Fabian Mallant: Das Ziel dieses Spiels ist ja nicht: Bringe möglichst viele Gegner um. Wenn das so wäre, würde es dem Anspruch eines eSports-Titels niemals genügen. Es geht um mehr, um Schnelligkeit, Taktik, Entscheidungen im Team. Trotzdem finde ich richtig, dass dieses Spiel erst ab 18 Jahren zugelassen ist. Weil zwar viele Jugendliche die Abstraktionsfähigkeit mitbringen und zwischen Spiel und Realität unterscheiden können. Aber eben nicht alle.

Ohnehin gilt die Gaming-Szene als sehr friedlich, Aggressionen zwischen Spielern gibt es kaum. Warum eigentlich nicht?

Fabian Mallant: Wer eSports auf einem gewissen Level betreibt, hat Phasen durchlaufen, die nicht einfach waren, die einen aber am Ende relativ resistent gemacht haben gegen Stress und Frust. Ich würde die Aggressionen bei einer Niederlage niemals am Gegner auslassen. Der Gedanke ist eher: Wir alle haben so viel Zeit investiert, um auf dieses Level zu kommen, dass wir gar nicht anders können, als uns mit Respekt zu begegnen. Außerdem ist die eSports-Szene sehr international, Rivalitäten wie im Fußball zwischen Hamburg und Bremen gibt es hier gar nicht.

In Hamburgs Partnerstadt Shanghai gibt es auf dem Walk of Fame der WM 2020 einen Stern für die Unicorns of Love. Bedeutet Ihnen das etwas?

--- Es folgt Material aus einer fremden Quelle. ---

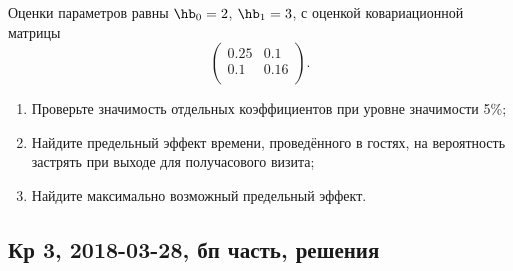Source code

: \begin{enumerate}
Оценки параметров равны $\hb_0 =2$, $\hb_1 = 3$, с оценкой ковариационной матрицы
\[
\begin{pmatrix}
0.25 & 0.1 \\
0.1 & 0.16 \\
\end{pmatrix}.
\]

\begin{enumerate}
\item Проверьте значимость отдельных коэффициентов при уровне значимости 5\%;
\item Найдите предельный эффект времени, проведённого в гостях, на вероятность застрять при выходе для получасового визита;
\item Найдите максимально возможный предельный эффект.
\end{enumerate}
\end{enumerate}



\subsection{Кр 3, 2018-03-28, бп часть, решения}

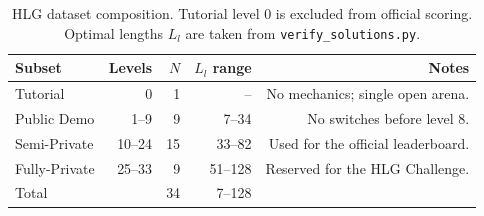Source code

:\begin{table}[h]
\centering
\caption{HLG dataset composition. Tutorial level 0 is excluded from official scoring.
Optimal lengths $L_l$ are taken from \texttt{verify\_solutions.py}.}
\label{tab:dataset}
\begin{tabular}{@{}lrrrr@{}}
\toprule
\textbf{Subset} & \textbf{Levels} & \textbf{$N$} & \textbf{$L_l$ range} & \textbf{Notes} \\
\midrule
Tutorial      & 0          & 1  & --            & No mechanics; single open arena. \\
Public Demo   & 1--9       & 9  & 7--34         & No switches before level 8. \\
Semi-Private  & 10--24     & 15 & 33--82        & Used for the official leaderboard. \\
Fully-Private & 25--33     & 9  & 51--128       & Reserved for the HLG Challenge. \\
\midrule
Total         &            & 34 & 7--128        & \\
\bottomrule
\end{tabular}
\end{table}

Fabian Mallant: Natürlich. In China und im gesamten asiatischen Raum fühlt man sich die ganze Zeit als League of Legends-Profi ohnehin wie ein König.

Sonst nicht?

Fabian Mallant: Tatsächlich findet 90 Prozent meiner Tätigkeit als Coach allein vor dem Computer statt. Umso schöner sind die Momente, wenn wir bei einer Weltmeisterschaft antreten, gefeiert werden von unseren Fans und dann so etwas erleben wie die Enthüllung unseres eigenen Sterns. Der Gedanke, dass wir bald in Hamburg einen Ort haben, wo wir alle zusammenkommen können, freut mich persönlich sehr. Und das nicht einmal einen Steinwurf entfernt von dem Haus, wo unser Weg als Familienunternehmen vor wenigen Jahren begonnen hat. Das ist eine wundervolle Bestätigung unseres Weges und unserer Leidenschaft. Meinen Eltern habe ich eine Menge zu verdanken, sie hatten Verständnis für etwas, was ihnen völlig fremd war. Aber wenn darüber hinaus noch jemand von außen kommt wie Tomislav Karajica und sagt: Hey, Respekt! Was ihr euch aufgebaut habt, das finde ich cool, da möchte ich investieren – dann ist das ein Kompliment, das man als eSportler sehr selten bekommt aus der anderen Welt.